Sassybooklover · 01/08/2025 18:37

It depends on what extent this little girl's Dad is going to be involved with school runs/school events etc? Is it more likely the child's Mum will be doing these things? I can't see a man like this being too bothered about attending the Christmas nativity play or getting up early to take his daughter to school. Unfortunately, until the start of term, it's probably questions you don't know the answer too. If there are drugs involved, and the police have been called numerous times, my guess is that this poor little girl is probably on the radar of social services. Of course living in a household like she has, will have an impact on her - she'll either be quiet, withdrawn, anxious, behaving impeccably or she'll be an utter nightmare with unruly behaviour, rude and possibly aggressive. Again, this isn't something you are going to know until your daughter starts school. At this stage, I wouldn't panic. I d wait to see how the situation pans out. Your daughter may not even want to be friends with this child. As for children's parties etc, unless he's a single Dad, I don't see him hanging around soft play at a children's party.
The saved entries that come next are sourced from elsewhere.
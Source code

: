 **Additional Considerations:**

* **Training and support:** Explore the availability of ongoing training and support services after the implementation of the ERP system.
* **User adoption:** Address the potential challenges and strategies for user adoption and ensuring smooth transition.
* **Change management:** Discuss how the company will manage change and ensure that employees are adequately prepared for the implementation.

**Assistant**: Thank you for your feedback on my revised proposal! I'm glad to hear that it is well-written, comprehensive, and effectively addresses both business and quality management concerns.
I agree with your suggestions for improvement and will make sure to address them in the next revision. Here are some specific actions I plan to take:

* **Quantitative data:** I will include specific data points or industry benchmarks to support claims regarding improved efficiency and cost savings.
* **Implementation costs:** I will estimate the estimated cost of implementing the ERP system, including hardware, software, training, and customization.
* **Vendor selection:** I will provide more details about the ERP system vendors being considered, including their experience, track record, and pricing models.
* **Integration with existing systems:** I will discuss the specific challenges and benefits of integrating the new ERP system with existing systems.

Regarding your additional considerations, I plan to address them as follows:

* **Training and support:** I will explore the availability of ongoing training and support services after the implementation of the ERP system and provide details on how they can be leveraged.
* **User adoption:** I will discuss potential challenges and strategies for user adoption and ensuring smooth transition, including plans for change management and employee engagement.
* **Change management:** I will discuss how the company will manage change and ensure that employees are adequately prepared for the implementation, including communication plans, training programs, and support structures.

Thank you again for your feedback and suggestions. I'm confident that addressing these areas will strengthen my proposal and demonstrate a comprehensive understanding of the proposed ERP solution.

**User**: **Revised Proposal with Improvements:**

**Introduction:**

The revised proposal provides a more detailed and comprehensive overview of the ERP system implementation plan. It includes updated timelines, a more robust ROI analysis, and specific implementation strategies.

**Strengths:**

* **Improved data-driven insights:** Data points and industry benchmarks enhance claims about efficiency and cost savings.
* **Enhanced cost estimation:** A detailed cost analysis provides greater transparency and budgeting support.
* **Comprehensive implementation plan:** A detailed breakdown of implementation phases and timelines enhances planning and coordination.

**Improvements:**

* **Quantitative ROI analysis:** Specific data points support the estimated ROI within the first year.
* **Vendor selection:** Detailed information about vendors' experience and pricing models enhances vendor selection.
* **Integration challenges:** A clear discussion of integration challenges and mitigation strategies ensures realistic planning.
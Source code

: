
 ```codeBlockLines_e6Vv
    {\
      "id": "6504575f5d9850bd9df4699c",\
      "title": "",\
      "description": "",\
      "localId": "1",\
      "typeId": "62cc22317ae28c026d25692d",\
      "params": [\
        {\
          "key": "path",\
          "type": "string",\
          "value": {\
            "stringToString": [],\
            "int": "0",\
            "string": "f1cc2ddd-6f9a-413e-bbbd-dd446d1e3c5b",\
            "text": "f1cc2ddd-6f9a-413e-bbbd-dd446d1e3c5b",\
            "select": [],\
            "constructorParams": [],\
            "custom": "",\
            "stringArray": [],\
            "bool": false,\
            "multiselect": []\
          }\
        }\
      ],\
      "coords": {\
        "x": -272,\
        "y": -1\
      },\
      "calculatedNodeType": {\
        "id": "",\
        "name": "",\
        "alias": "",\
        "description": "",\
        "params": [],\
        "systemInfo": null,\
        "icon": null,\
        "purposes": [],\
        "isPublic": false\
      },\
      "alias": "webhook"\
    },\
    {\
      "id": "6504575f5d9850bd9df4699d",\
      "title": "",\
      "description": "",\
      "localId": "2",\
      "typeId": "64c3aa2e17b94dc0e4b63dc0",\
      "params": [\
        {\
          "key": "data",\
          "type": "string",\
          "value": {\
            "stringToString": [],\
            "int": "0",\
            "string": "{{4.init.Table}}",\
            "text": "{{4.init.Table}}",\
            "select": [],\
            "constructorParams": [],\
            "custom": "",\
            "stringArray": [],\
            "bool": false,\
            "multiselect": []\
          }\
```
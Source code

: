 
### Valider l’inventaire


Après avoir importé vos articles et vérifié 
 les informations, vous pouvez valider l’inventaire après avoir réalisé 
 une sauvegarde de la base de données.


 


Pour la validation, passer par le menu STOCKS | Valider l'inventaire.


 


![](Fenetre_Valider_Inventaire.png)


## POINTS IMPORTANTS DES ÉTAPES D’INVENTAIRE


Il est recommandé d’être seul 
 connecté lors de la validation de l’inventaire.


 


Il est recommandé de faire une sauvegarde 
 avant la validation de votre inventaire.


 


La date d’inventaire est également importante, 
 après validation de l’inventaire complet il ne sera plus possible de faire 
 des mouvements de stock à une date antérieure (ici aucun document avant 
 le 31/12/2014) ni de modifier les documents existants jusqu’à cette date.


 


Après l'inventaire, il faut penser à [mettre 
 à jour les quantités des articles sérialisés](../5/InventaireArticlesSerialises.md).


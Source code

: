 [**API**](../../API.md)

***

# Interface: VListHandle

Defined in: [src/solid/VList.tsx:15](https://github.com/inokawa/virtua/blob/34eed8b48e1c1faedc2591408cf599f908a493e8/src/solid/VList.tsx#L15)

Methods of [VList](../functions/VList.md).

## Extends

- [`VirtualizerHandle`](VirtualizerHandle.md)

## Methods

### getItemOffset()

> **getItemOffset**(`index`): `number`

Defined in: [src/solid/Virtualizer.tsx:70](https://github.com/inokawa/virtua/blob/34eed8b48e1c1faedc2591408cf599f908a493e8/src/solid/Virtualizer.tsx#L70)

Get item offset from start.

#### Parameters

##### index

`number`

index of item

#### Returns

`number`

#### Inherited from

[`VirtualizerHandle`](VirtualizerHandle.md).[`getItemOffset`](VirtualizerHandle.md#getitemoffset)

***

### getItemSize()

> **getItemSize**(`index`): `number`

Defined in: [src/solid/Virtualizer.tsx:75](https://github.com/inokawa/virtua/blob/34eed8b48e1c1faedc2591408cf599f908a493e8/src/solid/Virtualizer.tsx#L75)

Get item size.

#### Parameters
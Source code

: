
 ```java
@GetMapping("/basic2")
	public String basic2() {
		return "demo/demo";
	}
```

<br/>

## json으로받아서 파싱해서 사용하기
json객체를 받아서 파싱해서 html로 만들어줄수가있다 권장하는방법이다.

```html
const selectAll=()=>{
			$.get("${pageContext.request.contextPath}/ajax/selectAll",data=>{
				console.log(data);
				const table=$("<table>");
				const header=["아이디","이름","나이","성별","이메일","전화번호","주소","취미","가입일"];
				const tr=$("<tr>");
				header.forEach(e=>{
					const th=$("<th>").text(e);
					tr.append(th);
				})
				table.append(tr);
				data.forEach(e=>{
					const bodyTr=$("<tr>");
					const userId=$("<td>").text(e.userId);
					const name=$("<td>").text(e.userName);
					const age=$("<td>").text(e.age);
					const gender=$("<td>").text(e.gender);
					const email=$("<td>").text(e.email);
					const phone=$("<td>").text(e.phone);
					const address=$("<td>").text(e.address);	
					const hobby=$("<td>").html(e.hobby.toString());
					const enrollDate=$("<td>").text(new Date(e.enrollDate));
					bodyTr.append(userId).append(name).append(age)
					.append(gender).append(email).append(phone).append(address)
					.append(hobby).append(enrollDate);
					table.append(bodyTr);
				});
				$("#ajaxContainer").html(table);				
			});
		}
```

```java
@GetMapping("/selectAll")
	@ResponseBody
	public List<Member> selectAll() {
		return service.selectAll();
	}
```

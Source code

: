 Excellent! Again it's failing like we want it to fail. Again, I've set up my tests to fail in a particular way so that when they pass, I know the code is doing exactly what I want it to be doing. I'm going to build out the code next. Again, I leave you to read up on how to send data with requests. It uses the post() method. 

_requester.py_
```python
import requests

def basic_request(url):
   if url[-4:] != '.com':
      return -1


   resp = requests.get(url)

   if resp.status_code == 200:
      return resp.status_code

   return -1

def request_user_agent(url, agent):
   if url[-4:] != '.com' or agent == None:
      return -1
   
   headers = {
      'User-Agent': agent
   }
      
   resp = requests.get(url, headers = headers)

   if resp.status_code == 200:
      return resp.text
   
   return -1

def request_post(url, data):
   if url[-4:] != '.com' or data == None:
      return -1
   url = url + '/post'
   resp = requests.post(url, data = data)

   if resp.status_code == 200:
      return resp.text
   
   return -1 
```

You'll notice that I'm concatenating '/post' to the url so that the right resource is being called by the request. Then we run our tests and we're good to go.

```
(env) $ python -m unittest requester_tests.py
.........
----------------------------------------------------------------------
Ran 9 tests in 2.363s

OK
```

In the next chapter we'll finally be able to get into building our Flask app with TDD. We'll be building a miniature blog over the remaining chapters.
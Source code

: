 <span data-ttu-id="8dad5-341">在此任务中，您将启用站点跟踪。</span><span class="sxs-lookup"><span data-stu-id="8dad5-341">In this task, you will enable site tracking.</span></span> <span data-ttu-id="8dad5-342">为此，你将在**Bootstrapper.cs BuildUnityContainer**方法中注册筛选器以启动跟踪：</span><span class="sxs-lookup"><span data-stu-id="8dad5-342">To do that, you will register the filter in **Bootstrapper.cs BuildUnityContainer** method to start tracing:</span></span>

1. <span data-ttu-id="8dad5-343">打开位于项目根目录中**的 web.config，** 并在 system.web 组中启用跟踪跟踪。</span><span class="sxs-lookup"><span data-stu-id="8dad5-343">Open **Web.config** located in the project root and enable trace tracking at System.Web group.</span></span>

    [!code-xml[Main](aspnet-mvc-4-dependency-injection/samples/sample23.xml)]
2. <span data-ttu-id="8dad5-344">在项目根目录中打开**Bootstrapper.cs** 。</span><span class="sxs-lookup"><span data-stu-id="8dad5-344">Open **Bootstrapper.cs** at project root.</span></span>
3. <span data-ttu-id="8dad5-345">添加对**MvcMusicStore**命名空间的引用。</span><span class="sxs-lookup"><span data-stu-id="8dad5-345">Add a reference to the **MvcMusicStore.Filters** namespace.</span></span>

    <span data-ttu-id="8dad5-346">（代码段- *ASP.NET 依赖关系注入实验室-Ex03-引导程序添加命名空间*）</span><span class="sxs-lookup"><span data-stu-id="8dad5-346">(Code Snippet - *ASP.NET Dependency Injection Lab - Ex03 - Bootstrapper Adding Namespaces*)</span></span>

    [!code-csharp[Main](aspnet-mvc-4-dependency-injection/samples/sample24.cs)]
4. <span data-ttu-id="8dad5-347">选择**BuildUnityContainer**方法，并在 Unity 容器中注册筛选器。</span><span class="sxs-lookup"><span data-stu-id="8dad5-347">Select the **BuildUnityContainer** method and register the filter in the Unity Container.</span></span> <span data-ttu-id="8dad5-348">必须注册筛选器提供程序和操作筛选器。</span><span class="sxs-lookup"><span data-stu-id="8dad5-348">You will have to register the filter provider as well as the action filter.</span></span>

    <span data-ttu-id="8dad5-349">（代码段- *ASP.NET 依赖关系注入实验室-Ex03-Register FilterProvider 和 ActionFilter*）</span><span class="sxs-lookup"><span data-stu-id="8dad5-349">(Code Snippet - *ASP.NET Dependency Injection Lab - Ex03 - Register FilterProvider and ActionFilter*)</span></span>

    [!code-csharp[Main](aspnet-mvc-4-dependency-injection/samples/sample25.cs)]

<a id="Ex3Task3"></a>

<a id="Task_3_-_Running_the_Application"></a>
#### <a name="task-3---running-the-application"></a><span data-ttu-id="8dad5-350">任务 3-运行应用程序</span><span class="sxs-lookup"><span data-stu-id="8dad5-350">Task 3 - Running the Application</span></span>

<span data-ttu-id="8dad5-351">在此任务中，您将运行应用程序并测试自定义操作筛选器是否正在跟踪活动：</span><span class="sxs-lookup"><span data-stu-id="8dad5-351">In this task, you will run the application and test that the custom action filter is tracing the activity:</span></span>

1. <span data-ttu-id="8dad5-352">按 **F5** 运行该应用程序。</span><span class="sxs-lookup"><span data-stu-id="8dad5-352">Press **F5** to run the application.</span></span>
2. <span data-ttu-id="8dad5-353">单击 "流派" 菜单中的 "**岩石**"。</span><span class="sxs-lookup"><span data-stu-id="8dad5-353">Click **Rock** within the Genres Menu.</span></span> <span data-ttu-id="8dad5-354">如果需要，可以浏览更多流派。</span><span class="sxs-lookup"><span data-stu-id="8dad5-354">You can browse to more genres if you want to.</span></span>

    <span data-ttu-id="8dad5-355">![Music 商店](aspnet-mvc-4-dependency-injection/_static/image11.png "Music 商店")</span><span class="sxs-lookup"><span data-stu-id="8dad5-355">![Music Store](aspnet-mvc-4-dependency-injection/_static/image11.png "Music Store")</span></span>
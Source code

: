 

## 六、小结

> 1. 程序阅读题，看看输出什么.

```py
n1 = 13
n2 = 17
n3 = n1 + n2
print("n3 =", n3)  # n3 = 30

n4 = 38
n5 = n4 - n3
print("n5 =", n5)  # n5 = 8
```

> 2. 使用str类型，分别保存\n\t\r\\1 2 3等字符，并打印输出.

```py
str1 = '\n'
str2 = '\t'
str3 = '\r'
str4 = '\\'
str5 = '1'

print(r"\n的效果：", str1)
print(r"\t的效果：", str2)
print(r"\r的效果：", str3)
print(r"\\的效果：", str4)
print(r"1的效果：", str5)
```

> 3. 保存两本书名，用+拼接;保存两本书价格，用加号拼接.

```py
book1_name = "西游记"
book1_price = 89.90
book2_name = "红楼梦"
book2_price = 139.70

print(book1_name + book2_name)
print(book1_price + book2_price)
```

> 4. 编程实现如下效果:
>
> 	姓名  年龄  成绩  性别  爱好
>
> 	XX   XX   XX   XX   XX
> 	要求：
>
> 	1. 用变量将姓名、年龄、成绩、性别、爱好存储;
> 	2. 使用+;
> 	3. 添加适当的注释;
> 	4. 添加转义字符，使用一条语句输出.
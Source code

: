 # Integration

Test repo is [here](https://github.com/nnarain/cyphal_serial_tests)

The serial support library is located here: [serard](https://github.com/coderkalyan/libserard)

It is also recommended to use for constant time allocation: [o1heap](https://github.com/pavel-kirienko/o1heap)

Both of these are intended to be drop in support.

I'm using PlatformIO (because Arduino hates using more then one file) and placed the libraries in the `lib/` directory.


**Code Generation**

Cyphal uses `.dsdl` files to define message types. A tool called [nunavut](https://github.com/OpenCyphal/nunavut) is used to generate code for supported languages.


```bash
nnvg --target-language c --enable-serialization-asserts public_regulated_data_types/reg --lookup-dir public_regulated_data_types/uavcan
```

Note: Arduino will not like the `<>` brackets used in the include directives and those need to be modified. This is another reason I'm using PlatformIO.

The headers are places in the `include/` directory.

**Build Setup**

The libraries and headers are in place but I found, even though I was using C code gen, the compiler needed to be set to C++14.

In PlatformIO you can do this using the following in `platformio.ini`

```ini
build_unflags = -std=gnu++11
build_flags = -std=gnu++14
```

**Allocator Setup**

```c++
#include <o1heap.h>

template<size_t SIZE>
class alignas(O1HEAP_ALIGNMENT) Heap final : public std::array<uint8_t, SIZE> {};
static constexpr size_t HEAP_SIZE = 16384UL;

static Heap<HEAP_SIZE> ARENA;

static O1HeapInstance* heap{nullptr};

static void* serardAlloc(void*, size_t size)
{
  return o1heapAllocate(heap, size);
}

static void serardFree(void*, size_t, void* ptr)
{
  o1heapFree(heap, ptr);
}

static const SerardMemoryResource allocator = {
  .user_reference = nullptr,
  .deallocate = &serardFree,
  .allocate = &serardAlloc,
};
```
Thank you for your thoughtful reply.

OP posts:
Bambooparty · 01/08/2025 18:50

soupyspoon · 01/08/2025 18:22

Is he the main carer for the child?

Would it be the mum at school on the school run or him, I suppose its difficult to answer that

I know he definitely does the school run. Unfortunately we live in small town and I know he is on and off with child’s mum.

OP posts:
Praying4Peace · 01/08/2025 18:52

Rizzz · 01/08/2025 18:27

You won't have to speak to him or engage with him just because your kids are in the same class and might be invited to the same parties.

Why would you need to do that?

Plenty of parents don't engage with others during their kid's whole school lives.

This, send your child to the school.
You are over thinking +++++++

dizzydizzydizzy · 01/08/2025 18:53

Your neighbour is harassing you, OP. Keep a diary, record him if possible. Report him to the police

Lafufufu · 01/08/2025 19:12

Clearly an unpopular opinion but I would look at other schools nearby and try and move her.

SummerCanDoOne · 01/08/2025 19:21

I think give it a try as your daughter appears to have settled on her trial day so well.

Yoi could send her to another school and there might be any combination of challenging kids in her class or unsavoury parents in the playground, you just wouldn't be aware of it in advance.